- [Task brief]
Reproduce the whole of the data exactly.

** Opening Given information block **

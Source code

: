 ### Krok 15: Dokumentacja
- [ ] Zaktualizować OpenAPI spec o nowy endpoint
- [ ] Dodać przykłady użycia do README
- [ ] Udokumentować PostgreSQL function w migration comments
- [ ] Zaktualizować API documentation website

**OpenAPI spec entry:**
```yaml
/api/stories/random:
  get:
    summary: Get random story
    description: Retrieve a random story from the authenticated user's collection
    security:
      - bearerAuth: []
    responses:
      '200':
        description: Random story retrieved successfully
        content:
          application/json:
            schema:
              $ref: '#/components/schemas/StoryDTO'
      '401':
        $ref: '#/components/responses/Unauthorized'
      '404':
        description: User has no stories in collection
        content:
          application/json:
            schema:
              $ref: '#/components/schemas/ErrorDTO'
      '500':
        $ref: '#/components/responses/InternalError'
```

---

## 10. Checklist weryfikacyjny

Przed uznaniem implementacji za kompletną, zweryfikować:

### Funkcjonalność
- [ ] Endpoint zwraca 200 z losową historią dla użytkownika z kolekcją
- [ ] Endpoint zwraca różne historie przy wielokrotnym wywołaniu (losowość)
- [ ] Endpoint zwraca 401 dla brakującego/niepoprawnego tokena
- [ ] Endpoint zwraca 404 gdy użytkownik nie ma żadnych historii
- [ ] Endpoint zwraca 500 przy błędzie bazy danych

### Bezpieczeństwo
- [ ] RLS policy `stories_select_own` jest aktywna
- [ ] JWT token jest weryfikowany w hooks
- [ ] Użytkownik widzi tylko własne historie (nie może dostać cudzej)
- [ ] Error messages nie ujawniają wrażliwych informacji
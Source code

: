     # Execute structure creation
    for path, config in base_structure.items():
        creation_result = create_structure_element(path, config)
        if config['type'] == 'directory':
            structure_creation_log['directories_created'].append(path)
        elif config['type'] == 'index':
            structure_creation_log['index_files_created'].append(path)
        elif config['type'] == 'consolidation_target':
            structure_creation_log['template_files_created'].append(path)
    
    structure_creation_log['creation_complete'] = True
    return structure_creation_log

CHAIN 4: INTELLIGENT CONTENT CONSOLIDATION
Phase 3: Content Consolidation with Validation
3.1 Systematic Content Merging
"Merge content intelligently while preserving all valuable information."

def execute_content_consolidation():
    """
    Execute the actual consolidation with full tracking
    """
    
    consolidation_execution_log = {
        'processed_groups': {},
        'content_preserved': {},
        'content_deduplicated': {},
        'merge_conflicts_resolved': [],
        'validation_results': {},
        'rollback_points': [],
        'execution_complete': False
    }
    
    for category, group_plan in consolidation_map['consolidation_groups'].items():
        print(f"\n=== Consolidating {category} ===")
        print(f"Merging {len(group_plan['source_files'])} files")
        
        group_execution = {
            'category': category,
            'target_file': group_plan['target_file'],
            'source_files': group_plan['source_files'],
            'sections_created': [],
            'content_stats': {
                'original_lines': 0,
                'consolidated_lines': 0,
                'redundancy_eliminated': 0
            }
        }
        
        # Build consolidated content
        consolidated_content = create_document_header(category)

** Closing Given information block **

- [Response area]
Source code

: ### Krok 15: Dokumentacja
- [ ] Zaktualizować OpenAPI spec o nowy endpoint
- [ ] Dodać przykłady użycia do README
- [ ] Udokumentować PostgreSQL function w migration comments
- [ ] Zaktualizować API documentation website

**OpenAPI spec entry:**
```yaml
/api/stories/random:
  get:
    summary: Get random story
    description: Retrieve a random story from the authenticated user's collection
    security:
      - bearerAuth: []
    responses:
      '200':
        description: Random story retrieved successfully
        content:
          application/json:
            schema:
              $ref: '#/components/schemas/StoryDTO'
      '401':
        $ref: '#/components/responses/Unauthorized'
      '404':
        description: User has no stories in collection
        content:
          application/json:
            schema:
              $ref: '#/components/schemas/ErrorDTO'
      '500':
        $ref: '#/components/responses/InternalError'
```

---

## 10. Checklist weryfikacyjny

Przed uznaniem implementacji za kompletną, zweryfikować:

### Funkcjonalność
- [ ] Endpoint zwraca 200 z losową historią dla użytkownika z kolekcją
- [ ] Endpoint zwraca różne historie przy wielokrotnym wywołaniu (losowość)
- [ ] Endpoint zwraca 401 dla brakującego/niepoprawnego tokena
- [ ] Endpoint zwraca 404 gdy użytkownik nie ma żadnych historii
- [ ] Endpoint zwraca 500 przy błędzie bazy danych

### Bezpieczeństwo
- [ ] RLS policy `stories_select_own` jest aktywna
- [ ] JWT token jest weryfikowany w hooks
- [ ] Użytkownik widzi tylko własne historie (nie może dostać cudzej)
- [ ] Error messages nie ujawniają wrażliwych informacji
Source code

:     # Execute structure creation
    for path, config in base_structure.items():
        creation_result = create_structure_element(path, config)
        if config['type'] == 'directory':
            structure_creation_log['directories_created'].append(path)
        elif config['type'] == 'index':
            structure_creation_log['index_files_created'].append(path)
        elif config['type'] == 'consolidation_target':
            structure_creation_log['template_files_created'].append(path)
    
    structure_creation_log['creation_complete'] = True
    return structure_creation_log

CHAIN 4: INTELLIGENT CONTENT CONSOLIDATION
Phase 3: Content Consolidation with Validation
3.1 Systematic Content Merging
"Merge content intelligently while preserving all valuable information."

def execute_content_consolidation():
    """
    Execute the actual consolidation with full tracking
    """
    
    consolidation_execution_log = {
        'processed_groups': {},
        'content_preserved': {},
        'content_deduplicated': {},
        'merge_conflicts_resolved': [],
        'validation_results': {},
        'rollback_points': [],
        'execution_complete': False
    }
    
    for category, group_plan in consolidation_map['consolidation_groups'].items():
        print(f"\n=== Consolidating {category} ===")
        print(f"Merging {len(group_plan['source_files'])} files")
        
        group_execution = {
            'category': category,
            'target_file': group_plan['target_file'],
            'source_files': group_plan['source_files'],
            'sections_created': [],
            'content_stats': {
                'original_lines': 0,
                'consolidated_lines': 0,
                'redundancy_eliminated': 0
            }
        }
        
        # Build consolidated content
        consolidated_content = create_document_header(category)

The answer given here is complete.